Discurso durante a 80ª Sessão Deliberativa Extraordinária, no Senado Federal

HOMENAGEM A MEMORIA DO HISTORIADOR JOSE CALASANS BRANDÃO DA SILVA, FALECIDO NO ULTIMO DIA 28 DE MAIO, EM SALVADOR - BA.

Autor
Lúcio Alcântara (PSDB - Partido da Social Democracia Brasileira/CE)
Nome completo: Lúcio Gonçalo de Alcântara
Casa
Senado Federal
Tipo
Discurso
Resumo por assunto
HOMENAGEM.:
  • HOMENAGEM A MEMORIA DO HISTORIADOR JOSE CALASANS BRANDÃO DA SILVA, FALECIDO NO ULTIMO DIA 28 DE MAIO, EM SALVADOR - BA.
Publicação
Publicação no DSF de 28/06/2001 - Página 14315
Assunto
Outros > HOMENAGEM.
Indexação
  • HOMENAGEM POSTUMA, JOSE CALASANS BRANDÃO DA SILVA, HISTORIADOR, ESCRITOR, OBRA LITERARIA, REFERENCIA, ANTONIO CONSELHEIRO, LIDER, MUNICIPIO, CANUDOS (BA), ESTADO DA BAHIA (BA).

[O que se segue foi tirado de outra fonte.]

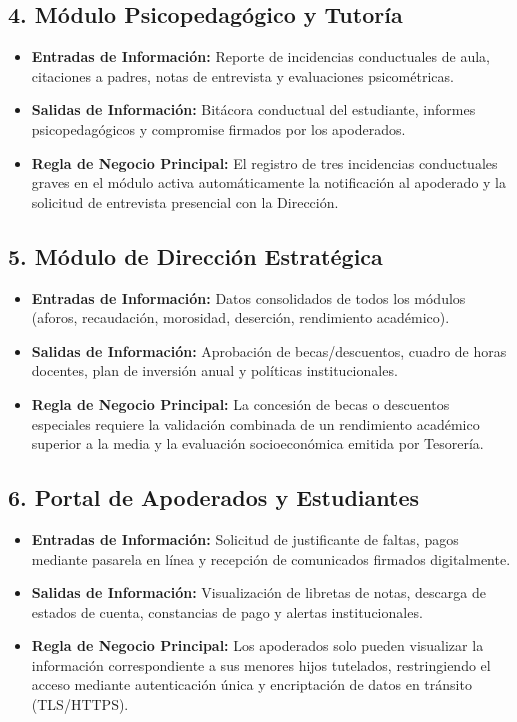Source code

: \documentclass[12pt,a4paper,oneside]{report}
\begin{document}
\subsection{4. Módulo Psicopedagógico y Tutoría}
\begin{itemize}
    \item \textbf{Entradas de Información:} Reporte de incidencias conductuales de aula, citaciones a padres, notas de entrevista y evaluaciones psicométricas.
    \item \textbf{Salidas de Información:} Bitácora conductual del estudiante, informes psicopedagógicos y compromise firmados por los apoderados.
    \item \textbf{Regla de Negocio Principal:} El registro de tres incidencias conductuales graves en el módulo activa automáticamente la notificación al apoderado y la solicitud de entrevista presencial con la Dirección.
\end{itemize}

\subsection{5. Módulo de Dirección Estratégica}
\begin{itemize}
    \item \textbf{Entradas de Información:} Datos consolidados de todos los módulos (aforos, recaudación, morosidad, deserción, rendimiento académico).
    \item \textbf{Salidas de Información:} Aprobación de becas/descuentos, cuadro de horas docentes, plan de inversión anual y políticas institucionales.
    \item \textbf{Regla de Negocio Principal:} La concesión de becas o descuentos especiales requiere la validación combinada de un rendimiento académico superior a la media y la evaluación socioeconómica emitida por Tesorería.
\end{itemize}

\subsection{6. Portal de Apoderados y Estudiantes}
\begin{itemize}
    \item \textbf{Entradas de Información:} Solicitud de justificante de faltas, pagos mediante pasarela en línea y recepción de comunicados firmados digitalmente.
    \item \textbf{Salidas de Información:} Visualización de libretas de notas, descarga de estados de cuenta, constancias de pago y alertas institucionales.
    \item \textbf{Regla de Negocio Principal:} Los apoderados solo pueden visualizar la información correspondiente a sus menores hijos tutelados, restringiendo el acceso mediante autenticación única y encriptación de datos en tránsito (TLS/HTTPS).
\end{itemize}
\end{document}
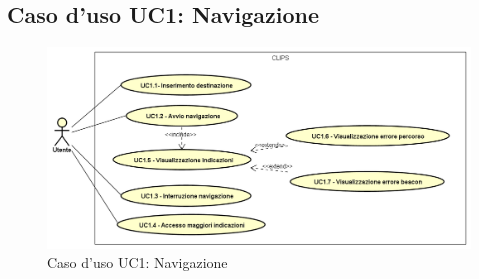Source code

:\documentclass[../AnalisiDeiRequisiti.tex]{subfiles}
\begin{document}
\subsection{Caso d'uso UC1: Navigazione}

        \begin{figure}[!h]
            \centering
            \includegraphics[scale=0.95, width=\textwidth]{img/UC1.png}
            \caption{Caso d'uso UC1: Navigazione}\label{fig:UC1} 
        \end{figure}
\end{document}
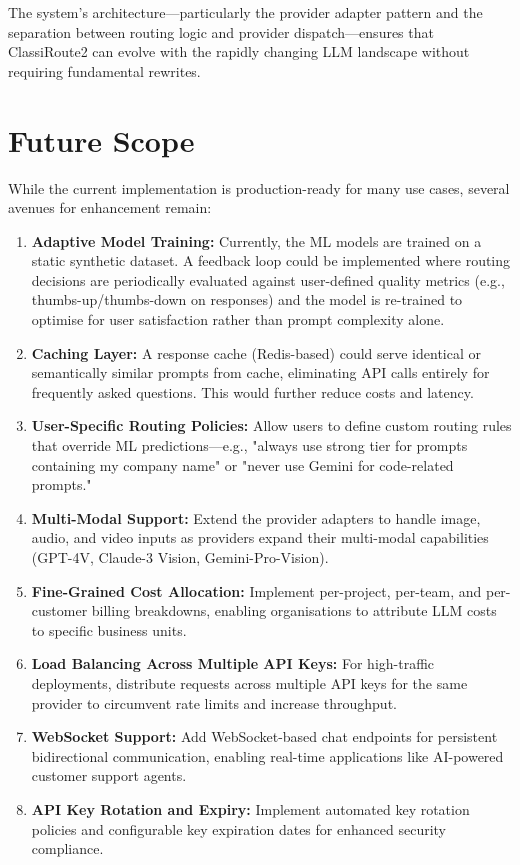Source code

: \documentclass[12pt,a4paper]{report}
\begin{document}
The system's architecture---particularly the provider adapter pattern and the separation between routing logic and provider dispatch---ensures that ClassiRoute2 can evolve with the rapidly changing LLM landscape without requiring fundamental rewrites.

\section{Future Scope}

While the current implementation is production-ready for many use cases, several avenues for enhancement remain:

\begin{enumerate}[nosep]
    \item \textbf{Adaptive Model Training:} Currently, the ML models are trained on a static synthetic dataset. A feedback loop could be implemented where routing decisions are periodically evaluated against user-defined quality metrics (e.g., thumbs-up/thumbs-down on responses) and the model is re-trained to optimise for user satisfaction rather than prompt complexity alone.
    \item \textbf{Caching Layer:} A response cache (Redis-based) could serve identical or semantically similar prompts from cache, eliminating API calls entirely for frequently asked questions. This would further reduce costs and latency.
    \item \textbf{User-Specific Routing Policies:} Allow users to define custom routing rules that override ML predictions---e.g., "always use strong tier for prompts containing my company name" or "never use Gemini for code-related prompts."
    \item \textbf{Multi-Modal Support:} Extend the provider adapters to handle image, audio, and video inputs as providers expand their multi-modal capabilities (GPT-4V, Claude-3 Vision, Gemini-Pro-Vision).
    \item \textbf{Fine-Grained Cost Allocation:} Implement per-project, per-team, and per-customer billing breakdowns, enabling organisations to attribute LLM costs to specific business units.
    \item \textbf{Load Balancing Across Multiple API Keys:} For high-traffic deployments, distribute requests across multiple API keys for the same provider to circumvent rate limits and increase throughput.
    \item \textbf{WebSocket Support:} Add WebSocket-based chat endpoints for persistent bidirectional communication, enabling real-time applications like AI-powered customer support agents.
    \item \textbf{API Key Rotation and Expiry:} Implement automated key rotation policies and configurable key expiration dates for enhanced security compliance.
\end{enumerate}
\end{document}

O SR. LÚCIO ALCÂNTARA (PSDB - CE) - Sr. Presidente, Srªs e Srs. Senadores, poucos episódios foram tão marcantes na História do Brasil quanto a saga de Antonio Conselheiro e seus seguidores, logo no alvorecer da República. Aquele singular arraial de Canudos ou Belo Monte representou, a um só tempo, uma espécie de grito inconsciente dos excluídos, a denúncia de seculares e injustas estruturas sociais e uma tentativa de construção solidária e coletiva de uma sociedade mais fraterna e igualitária.

O certo é que, em seu tempo, Canudos povoou o imaginário da sociedade brasileira como algo assustador, obra de um bando de fanáticos desprovidos de razão, a combater a sagrada ordem natural das coisas. Em verdade, ficava difícil compreender, até mesmo em função da escassez de informações confiáveis, o que efetivamente estava ocorrendo em pleno sertão nordestino. Mais assustadora ainda era a força que brotava entre aqueles sertanejos rudes, capazes de impor sucessivas e humilhantes derrotas às forças militares escaladas para combatê-los, inclusive as enviadas pelo Governo Federal.

Graças a Euclides da Cunha, teve a Nação possibilidade de contar com alguns elementos para, pelo menos, conhecer o ambiente que gerara Canudos, ambiente em que se fundiam a aspereza natural e a violência da opressão social. Em célebre série de reportagens para o jornal O Estado de S. Paulo, a seguir transformadas num dos mais essenciais livros para a interpretação do Brasil, Os Sertões, Euclides transmitiu ao País as impressões por ele colhidas no local e no calor dos acontecimentos.

Entretanto, nem mesmo o incontestável brilho literário do autor de Os Sertões teria sido suficiente para, naquele momento e naquelas condições, retirar de Canudos todo seu imenso significado. De igual modo, outra figura gigantesca da literatura latino-americana e mundial, Vargas Llosa, cerca de um século depois de Euclides da Cunha, mergulharia no universo de Conselheiro, com sua Guerra do Fim do Mundo. Em ambos os casos, como não poderia ser de outra forma, a veia literária se sobrepunha ao rigor historiográfico.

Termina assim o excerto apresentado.